# Large tanks inside top floor apartments



## eagl97 (Dec 26, 2006)

I'm thinking of getting a 135gal but I live in a top floor apartment. Does any one have any experinces with own a large tank in an apartment?


----------



## Aussie_cichlid (May 12, 2007)

i have had a pool table largest size they do ( the pro size things) weighed heaps as slate and every) we had that upstairs middle of the room (( house made of timber) and we had no issures,

i also had a 300littre tank against wall in same room.

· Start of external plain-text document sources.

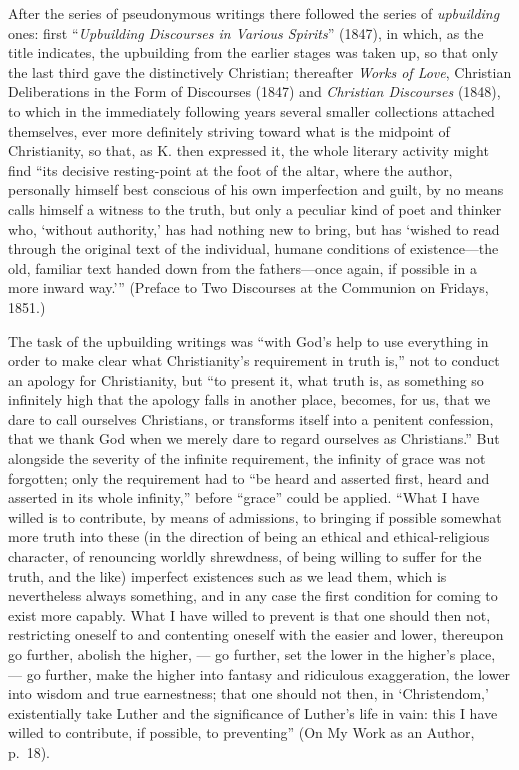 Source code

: \documentclass[12pt,a4paper]{article}
\begin{document}
After the series of pseudonymous writings there followed the series of \emph{upbuilding}
ones: first ``\emph{Upbuilding Discourses in Various Spirits}'' (1847), in which, as the
title indicates, the upbuilding from the earlier stages was taken up, so that only
the last third gave the distinctively Christian; thereafter \emph{Works of Love},
Christian Deliberations in the Form of Discourses (1847) and \emph{Christian
Discourses} (1848), to which in the immediately following years several smaller
collections attached themselves, ever more definitely striving toward what is the
midpoint of Christianity, so that, as K. then expressed it, the whole literary
activity might find ``its decisive resting-point at the foot of the altar, where
the author, personally himself best conscious of his own imperfection and guilt, by no means
calls himself a witness to the truth, but only a peculiar kind of poet and thinker
who, `without authority,' has had nothing new to bring, but has `wished to read
through the original text of the individual, humane conditions of existence---the
old, familiar text handed down from the fathers---once again, if possible in a
more inward way.''' (Preface to Two Discourses at the Communion on Fridays, 1851.)

The task of the upbuilding writings was ``with God's help to use everything in
order to make clear what Christianity's requirement in truth is,'' not to conduct
an apology for Christianity, but ``to present it, what truth is, as something so
infinitely high that the apology falls in another place, becomes, for us, that we
dare to call ourselves Christians, or transforms itself into a penitent
confession, that we thank God when we merely dare to regard ourselves as
Christians.'' But alongside the severity of the infinite requirement, the infinity
of grace was not forgotten; only the requirement had to ``be heard and asserted
first, heard and asserted in its whole infinity,'' before ``grace'' could be
applied. ``What I have willed is to contribute, by means of admissions, to
bringing if possible somewhat more truth into these (in the direction of being an
ethical and ethical-religious character, of renouncing worldly shrewdness, of
being willing to suffer for the truth, and the like) imperfect existences such as
we lead them, which is nevertheless always something, and in any case the first
condition for coming to exist more capably. What I have willed to prevent is that
one should then not, restricting oneself to and contenting oneself with the easier
and lower, thereupon go further, abolish the higher, --- go further, set the lower
in the higher's place, --- go further, make the higher into fantasy and
ridiculous exaggeration, the lower into wisdom and true earnestness; that one
should not then, in `Christendom,' existentially take Luther and the significance
of Luther's life in vain: this I have willed to contribute, if possible, to
preventing'' (On My Work as an Author, p.\ 18).
\end{document}
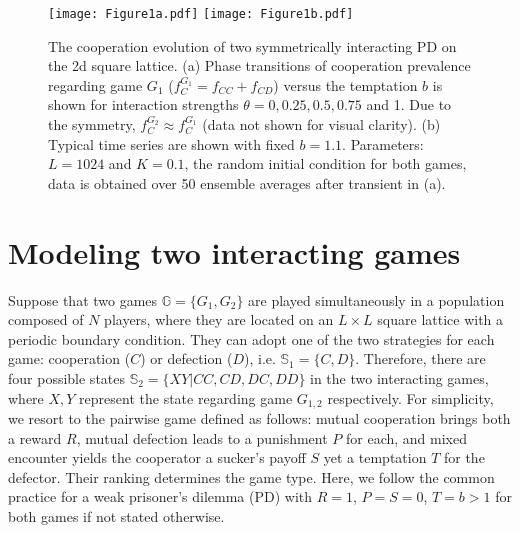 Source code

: \documentclass[doublecol]{epl2}
\begin{document}
\begin{figure}
\centering
\texttt{[image: Figure1a.pdf]}
\texttt{[image: Figure1b.pdf]}
\caption{
The cooperation evolution of two symmetrically interacting PD on the 2d square lattice.
(a) Phase transitions of cooperation prevalence regarding game $G_1$ ($f^{G_1}_C=f_{CC}+f_{CD}$) versus the temptation $b$ is shown for interaction strengths $\theta=0,0.25,0.5, 0.75$ and 1. Due to the symmetry, $f^{G_2}_C\approx f^{G_1}_C$ (data not shown for visual clarity).
(b) Typical time series are shown with fixed $b=1.1$. Parameters: $L=1024$ and $K=0.1$, the random initial condition for both games, data is obtained over 50 ensemble averages after transient in (a).
}
\label{fig:PT}
\end{figure}

\section{Modeling two interacting games}
Suppose that two games $\mathbb{G}\!=\!\{G_1, G_2\}$ are played simultaneously in a population composed of $N$ players, where they are located on an $L\times L$ square lattice with a periodic boundary condition. They can adopt one of the two strategies for each game: cooperation ($C$) or defection ($D$), i.e. $\mathbb{S}_1=\{C,D\}$. Therefore, there are four possible states $\mathbb{S}_2=\{XY|CC, CD, DC, DD\}$ in the two interacting games, where $X,Y$ represent the state regarding game $G_{1,2}$ respectively. For simplicity, we resort to the pairwise game defined as follows: mutual cooperation brings both a reward $R$, mutual defection leads to a punishment $P$ for each, and mixed encounter yields the cooperator a sucker's payoff $S$ yet a temptation $T$ for the defector. Their ranking determines the game type.
Here, we follow the common practice for a weak prisoner's dilemma (PD) with $R=1$, $P=S=0$, $T=b>1$ for both games if not stated otherwise.
\end{document}
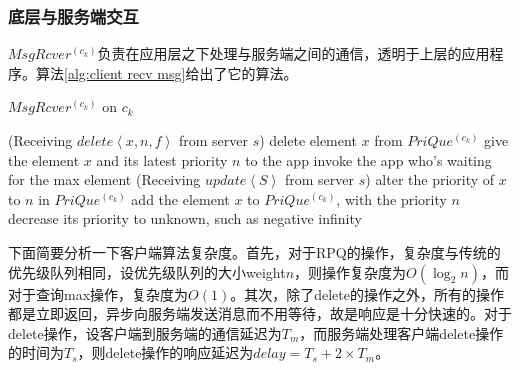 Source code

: 		\subsubsection{底层与服务端交互}
			\par $MsgRcver^{(c_{k})}$负责在应用层之下处理与服务端之间的通信，透明于上层的应用程序。算法\ref{alg:client recv msg}给出了它的算法。
			\begin{algorithm}	
				\caption{$MsgRcver^{(c_{k})}$ on $c_k$}
				\label{alg:client recv msg}
				\Begin(Receiving $delete\left\langle x,n,f\right\rangle $ from server $s$)
				{
					{
						delete element $x$ from $PriQue^{(c_{k})}$\;
					}
					{
						give the element $x$ and its latest priority $n$ to the app\;
						invoke the app who's waiting for the max element\;
					}
				}
				\Begin(Receiving $update\left\langle S\right\rangle $ from server $s$)
				{
					{
						{
							alter the priority of $x$ to $n$ in $PriQue^{(c_{k})}$\;
						}
						\Else
						{
							add the element $x$ to $PriQue^{(c_{k})}$, with the priority $n$\;
						}
					}
					{
						decrease its priority to unknown, such as negative infinity\;
					}
				}
			\end{algorithm}
			\par 下面简要分析一下客户端算法复杂度。首先，对于RPQ的操作，复杂度与传统的优先级队列相同，设优先级队列的大小weight$n$，则操作复杂度为$O(\log_2 n)$，而对于查询max操作，复杂度为$O(1)$。其次，除了delete的操作之外，所有的操作都是立即返回，异步向服务端发送消息而不用等待，故是响应是十分快速的。对于delete操作，设客户端到服务端的通信延迟为$T_m$，而服务端处理客户端delete操作的时间为$T_s$，则delete操作的响应延迟为$delay=T_s+2\times T_m$。
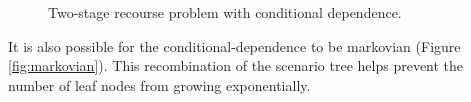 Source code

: \documentclass[final,1p,times]{elsarticle}
\newcommand{\drawHDsquiggle}[1]{\draw[-stealth, decoration={snake, amplitude = .4mm, segment length = 1.5mm, post length=0.9mm},decorate] (#1)+(-0.75, 0.5) -- (#1);}
\begin{document}


\begin{figure}[!ht]
    \centering
{}
\caption{Two-stage recourse problem with conditional dependence.}
\label{fig:conditional}
\end{figure}

It is also possible for the conditional-dependence to be markovian (Figure \ref{fig:markovian}). This recombination of the scenario tree helps prevent the number of leaf nodes from growing exponentially.
\end{document}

Id say its fine, aslong as its not some old run down rotting apartment


----------



## eagl97 (Dec 26, 2006)

no, it's a nice apartment


----------



## fumoffu (Apr 23, 2008)

check with the management, and check your renter's insurance if you feel like being cautions


----------



## Andrius (Feb 18, 2008)

well i live in 11th floor and have 55g and 65g in my living room, had no issues yet. I think that as long as you can keep your tank in good condition and leveled then you'll have no problems. Even better would be to get an acrylic tank, those don't brake as much as i know. good luck


----------



## redrider93 (May 2, 2008)

Seems to me that many newer apartment buildings would be made with concrete subfloors. If that's the case, you should be fine.


----------



## CDMOK (Mar 28, 2008)

My only concern would be having to move that thing eventually! Eeeeek


----------



## MalawiLover (Sep 12, 2006)

Check the renters info if they allow waterbeds. A kingsized water bed can weigh up to 1500lbs (not including and weight from a cabbinet style headboard). I know its distributed over a larger area, but it is a good place to start. There is also an article concerning tank weights and floorsin the library section


----------



## fishghost (Jul 27, 2003)

You should be fine...I have a 125 in my living room going on 4 years and have had no problems.


----------